■ YOUR OBJECTIVE ■
Every line from the one containing "Poskytovatel SQL Server" through the last line below should be reproduced exactly; please include nothing else.

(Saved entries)
* * *
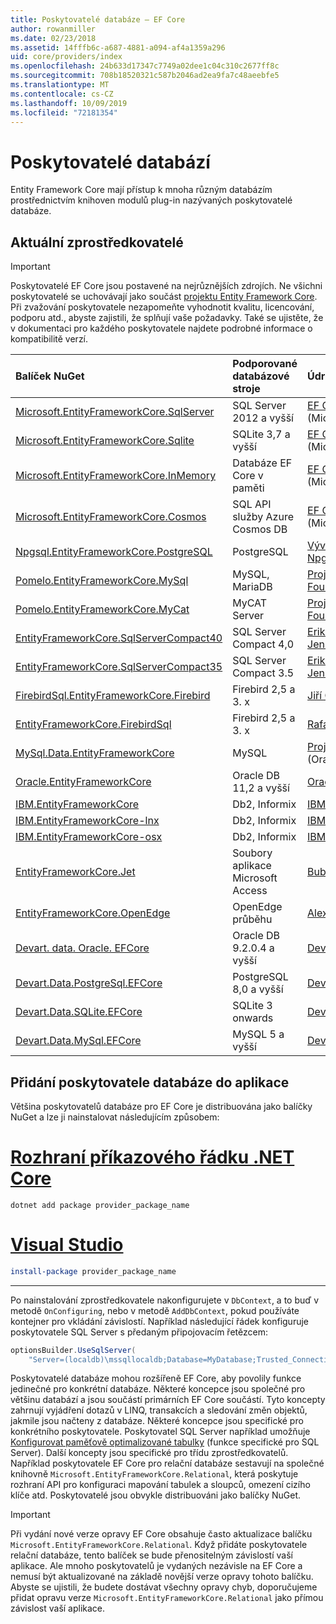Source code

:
 ```yaml
---
title: Poskytovatelé databáze – EF Core
author: rowanmiller
ms.date: 02/23/2018
ms.assetid: 14fffb6c-a687-4881-a094-af4a1359a296
uid: core/providers/index
ms.openlocfilehash: 24b633d17347c7749a02dee1c04c310c2677ff8c
ms.sourcegitcommit: 708b18520321c587b2046ad2ea9fa7c48aeebfe5
ms.translationtype: MT
ms.contentlocale: cs-CZ
ms.lasthandoff: 10/09/2019
ms.locfileid: "72181354"
---
```

# <a name="database-providers"></a>Poskytovatelé databází

Entity Framework Core mají přístup k mnoha různým databázím prostřednictvím knihoven modulů plug-in nazývaných poskytovatelé databáze.

## <a name="current-providers"></a>Aktuální zprostředkovatelé
> [!IMPORTANT]  
> Poskytovatelé EF Core jsou postavené na nejrůznějších zdrojích. Ne všichni poskytovatelé se uchovávají jako součást [projektu Entity Framework Core](https://github.com/aspnet/EntityFrameworkCore). Při zvažování poskytovatele nezapomeňte vyhodnotit kvalitu, licencování, podporu atd., abyste zajistili, že splňují vaše požadavky. Také se ujistěte, že v dokumentaci pro každého poskytovatele najdete podrobné informace o kompatibilitě verzí.

| Balíček NuGet                                                                                                        | Podporované databázové stroje | Údržba/dodavatel                                                           | Poznámky/požadavky | Užitečné odkazy                                                                                                                                                                                       |
|:---------------------------------------------------------------------------------------------------------------------|:---------------------------|:------------------------------------------------------------------------------|:---------------------|:---------------------------------------------------------------------------------------------------------------------------------------------------------------------------------------------------|
| [Microsoft.EntityFrameworkCore.SqlServer](https://www.nuget.org/packages/Microsoft.EntityFrameworkCore.SqlServer)    | SQL Server 2012 a vyšší    | [EF Core projekt](https://github.com/aspnet/EntityFrameworkCore/) (Microsoft) |                      | [doc](xref:core/providers/sql-server/index)                                                                                                                                                       |
| [Microsoft.EntityFrameworkCore.Sqlite](https://www.nuget.org/packages/Microsoft.EntityFrameworkCore.Sqlite)          | SQLite 3,7 a vyšší         | [EF Core projekt](https://github.com/aspnet/EntityFrameworkCore/) (Microsoft) |                      | [doc](xref:core/providers/sqlite/index)                                                                                                                                                           |
| [Microsoft.EntityFrameworkCore.InMemory](https://www.nuget.org/packages/Microsoft.EntityFrameworkCore.InMemory)      | Databáze EF Core v paměti | [EF Core projekt](https://github.com/aspnet/EntityFrameworkCore/) (Microsoft) | Pouze pro testování     | [doc](xref:core/providers/in-memory/index)                                                                                                                                                        |
| [Microsoft.EntityFrameworkCore.Cosmos](https://www.nuget.org/packages/Microsoft.EntityFrameworkCore.Cosmos)          | SQL API služby Azure Cosmos DB    | [EF Core projekt](https://github.com/aspnet/EntityFrameworkCore/) (Microsoft) |                      | [doc](xref:core/providers/cosmos/index)                                                                                                                                                           |
| [Npgsql.EntityFrameworkCore.PostgreSQL](https://www.nuget.org/packages/Npgsql.EntityFrameworkCore.PostgreSQL)        | PostgreSQL                 | [Vývojový tým Npgsql](https://github.com/npgsql)                          |                      | [doc](https://www.npgsql.org/efcore/index.html)                                                                                                                                                   |
| [Pomelo.EntityFrameworkCore.MySql](https://www.nuget.org/packages/Pomelo.EntityFrameworkCore.MySql)                  | MySQL, MariaDB             | [Projekt pomelo Foundation](https://github.com/PomeloFoundation)              |                      | [Tool](https://github.com/PomeloFoundation/Pomelo.EntityFrameworkCore.MySql/blob/master/README.md)                                                                                               |
| [Pomelo.EntityFrameworkCore.MyCat](https://www.nuget.org/packages/Pomelo.EntityFrameworkCore.MyCat)                  | MyCAT Server               | [Projekt pomelo Foundation](https://github.com/PomeloFoundation)              | Pouze předběžné verze      | [Tool](https://github.com/PomeloFoundation/Pomelo.EntityFrameworkCore.MyCat/blob/master/README.md)                                                                                               |
| [EntityFrameworkCore.SqlServerCompact40](https://www.nuget.org/packages/EntityFrameworkCore.SqlServerCompact40)      | SQL Server Compact 4,0     | [Erik Ejlskov Jensen](https://github.com/ErikEJ/)                             | .NET Framework       | [wiki](https://github.com/ErikEJ/EntityFramework.SqlServerCompact/wiki/Using-EF-Core-with-SQL-Server-Compact-in-Traditional-.NET-Applications)                                                     |
| [EntityFrameworkCore.SqlServerCompact35](https://www.nuget.org/packages/EntityFrameworkCore.SqlServerCompact35)      | SQL Server Compact 3.5     | [Erik Ejlskov Jensen](https://github.com/ErikEJ/)                             | .NET Framework       | [wiki](https://github.com/ErikEJ/EntityFramework.SqlServerCompact/wiki/Using-EF-Core-with-SQL-Server-Compact-in-Traditional-.NET-Applications)                                                     |
| [FirebirdSql.EntityFrameworkCore.Firebird](https://www.nuget.org/packages/FirebirdSql.EntityFrameworkCore.Firebird/) | Firebird 2,5 a 3. x       | [Jiří Činčura](https://github.com/cincuranet)                                 |                      | [doc](https://github.com/cincuranet/FirebirdSql.Data.FirebirdClient/blob/master/Provider/docs/entity-framework-core.md)                                                                           |
| [EntityFrameworkCore.FirebirdSql](https://www.nuget.org/packages/EntityFrameworkCore.FirebirdSql/)                   | Firebird 2,5 a 3. x       | [Rafael Almeida](https://github.com/ralmsdeveloper)                           |                      | [wiki](https://github.com/ralmsdeveloper/EntityFrameworkCore.FirebirdSQL/wiki)                                                                                                                     |
| [MySql.Data.EntityFrameworkCore](https://www.nuget.org/packages/MySql.Data.EntityFrameworkCore)                      | MySQL                      | [Projekt MySQL](https://dev.mysql.com) (Oracle)                               |                      | [doc](https://dev.mysql.com/doc/connector-net/en/connector-net-entityframework-core.html)                                                                                                         |
| [Oracle.EntityFrameworkCore](https://www.nuget.org/packages/Oracle.EntityFrameworkCore/)                             | Oracle DB 11,2 a vyšší     | [Oracle](https://www.oracle.com/technetwork/topics/dotnet/)                   | Předběžná verze           | [webu](https://www.oracle.com/technetwork/topics/dotnet/)                                                                                                                                       |
| [IBM.EntityFrameworkCore](https://www.nuget.org/packages/IBM.EntityFrameworkCore)                                    | Db2, Informix              | [IBM](https://ibm.com)                                                        | Verze Windows      | [blog](https://www.ibm.com/developerworks/community/blogs/96960515-2ea1-4391-8170-b0515d08e4da/entry/Creating_Entity_Data_Model_using_IBM_Data_Server_providers_for_Entity_Framework_Core?lang=en) |
| [IBM.EntityFrameworkCore-lnx](https://www.nuget.org/packages/IBM.EntityFrameworkCore-lnx)                            | Db2, Informix              | [IBM](https://ibm.com)                                                        | Verze systému Linux        | [blog](https://www.ibm.com/developerworks/community/blogs/96960515-2ea1-4391-8170-b0515d08e4da/entry/Creating_Entity_Data_Model_using_IBM_Data_Server_providers_for_Entity_Framework_Core?lang=en) |
| [IBM.EntityFrameworkCore-osx](https://www.nuget.org/packages/IBM.EntityFrameworkCore-osx)                            | Db2, Informix              | [IBM](https://ibm.com)                                                        | verze macOS        | [blog](https://www.ibm.com/developerworks/community/blogs/96960515-2ea1-4391-8170-b0515d08e4da/entry/Creating_Entity_Data_Model_using_IBM_Data_Server_providers_for_Entity_Framework_Core?lang=en) |
| [EntityFrameworkCore.Jet](https://www.nuget.org/packages/EntityFrameworkCore.Jet/)                                   | Soubory aplikace Microsoft Access     | [Bubi](https://github.com/bubibubi)                                           | .NET Framework       | [Tool](https://github.com/bubibubi/EntityFrameworkCore.Jet/blob/master/docs/README.md)                                                                                                           |
| [EntityFrameworkCore.OpenEdge](https://www.nuget.org/packages/EntityFrameworkCore.OpenEdge/)                         | OpenEdge průběhu          | [Alex Wiese](https://github.com/alexwiese)                                    |                      | [Tool](https://github.com/alexwiese/EntityFrameworkCore.OpenEdge/blob/master/README.md)                                                                                                          |
| [Devart. data. Oracle. EFCore](https://www.nuget.org/packages/Devart.Data.Oracle.EFCore/)                               | Oracle DB 9.2.0.4 a vyšší  | [DevArt](https://www.devart.com/)                                             | Hrazen                 | [doc](https://www.devart.com/dotconnect/oracle/docs/)                                                                                                                                             |
| [Devart.Data.PostgreSql.EFCore](https://www.nuget.org/packages/Devart.Data.PostgreSql.EFCore/)                       | PostgreSQL 8,0 a vyšší     | [DevArt](https://www.devart.com/)                                             | Hrazen                 | [doc](https://www.devart.com/dotconnect/postgresql/docs/)                                                                                                                                         |
| [Devart.Data.SQLite.EFCore](https://www.nuget.org/packages/Devart.Data.SQLite.EFCore/)                               | SQLite 3 onwards           | [DevArt](https://www.devart.com/)                                             | Hrazen                 | [doc](https://www.devart.com/dotconnect/sqlite/docs/)                                                                                                                                             |
| [Devart.Data.MySql.EFCore](https://www.nuget.org/packages/Devart.Data.MySql.EFCore/)                                 | MySQL 5 a vyšší            | [DevArt](https://www.devart.com/)                                             | Hrazen                 | [doc](https://www.devart.com/dotconnect/mysql/docs/)                                                                                                                                              |

## <a name="adding-a-database-provider-to-your-application"></a>Přidání poskytovatele databáze do aplikace

Většina poskytovatelů databáze pro EF Core je distribuována jako balíčky NuGet a lze ji nainstalovat následujícím způsobem:

# <a name="net-core-clitabdotnet-core-cli"></a>[Rozhraní příkazového řádku .NET Core](#tab/dotnet-core-cli)

``` console
dotnet add package provider_package_name
```

# <a name="visual-studiotabvs"></a>[Visual Studio](#tab/vs)

``` powershell
install-package provider_package_name
```

***

Po nainstalování zprostředkovatele nakonfigurujete v `DbContext`, a to buď v metodě `OnConfiguring`, nebo v metodě `AddDbContext`, pokud používáte kontejner pro vkládání závislostí.
Například následující řádek konfiguruje poskytovatele SQL Server s předaným připojovacím řetězcem:

``` csharp
optionsBuilder.UseSqlServer(
    "Server=(localdb)\mssqllocaldb;Database=MyDatabase;Trusted_Connection=True;");
```  

Poskytovatelé databáze mohou rozšířeně EF Core, aby povolily funkce jedinečné pro konkrétní databáze.
Některé koncepce jsou společné pro většinu databází a jsou součástí primárních EF Core součástí.
Tyto koncepty zahrnují vyjádření dotazů v LINQ, transakcích a sledování změn objektů, jakmile jsou načteny z databáze.
Některé koncepce jsou specifické pro konkrétního poskytovatele.
Poskytovatel SQL Server například umožňuje [Konfigurovat paměťově optimalizované tabulky](xref:core/providers/sql-server/memory-optimized-tables) (funkce specifické pro SQL Server).
Další koncepty jsou specifické pro třídu zprostředkovatelů.
Například poskytovatele EF Core pro relační databáze sestavují na společné knihovně `Microsoft.EntityFrameworkCore.Relational`, která poskytuje rozhraní API pro konfiguraci mapování tabulek a sloupců, omezení cizího klíče atd. Poskytovatelé jsou obvykle distribuováni jako balíčky NuGet.

> [!IMPORTANT]  
> Při vydání nové verze opravy EF Core obsahuje často aktualizace balíčku `Microsoft.EntityFrameworkCore.Relational`.
> Když přidáte poskytovatele relační databáze, tento balíček se bude přenositelným závislostí vaší aplikace.
> Ale mnoho poskytovatelů je vydaných nezávisle na EF Core a nemusí být aktualizované na základě novější verze opravy tohoto balíčku.
> Abyste se ujistili, že budete dostávat všechny opravy chyb, doporučujeme přidat opravu verze `Microsoft.EntityFrameworkCore.Relational` jako přímou závislost vaší aplikace.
* * *
■ SOLUTION FOR THIS EXERCISE ■
Poskytovatel SQL Server například umožňuje [Konfigurovat paměťově optimalizované tabulky](xref:core/providers/sql-server/memory-optimized-tables) (funkce specifické pro SQL Server).
Další koncepty jsou specifické pro třídu zprostředkovatelů.
Například poskytovatele EF Core pro relační databáze sestavují na společné knihovně `Microsoft.EntityFrameworkCore.Relational`, která poskytuje rozhraní API pro konfiguraci mapování tabulek a sloupců, omezení cizího klíče atd. Poskytovatelé jsou obvykle distribuováni jako balíčky NuGet.

> [!IMPORTANT]  
> Při vydání nové verze opravy EF Core obsahuje často aktualizace balíčku `Microsoft.EntityFrameworkCore.Relational`.
> Když přidáte poskytovatele relační databáze, tento balíček se bude přenositelným závislostí vaší aplikace.
> Ale mnoho poskytovatelů je vydaných nezávisle na EF Core a nemusí být aktualizované na základě novější verze opravy tohoto balíčku.
> Abyste se ujistili, že budete dostávat všechny opravy chyb, doporučujeme přidat opravu verze `Microsoft.EntityFrameworkCore.Relational` jako přímou závislost vaší aplikace.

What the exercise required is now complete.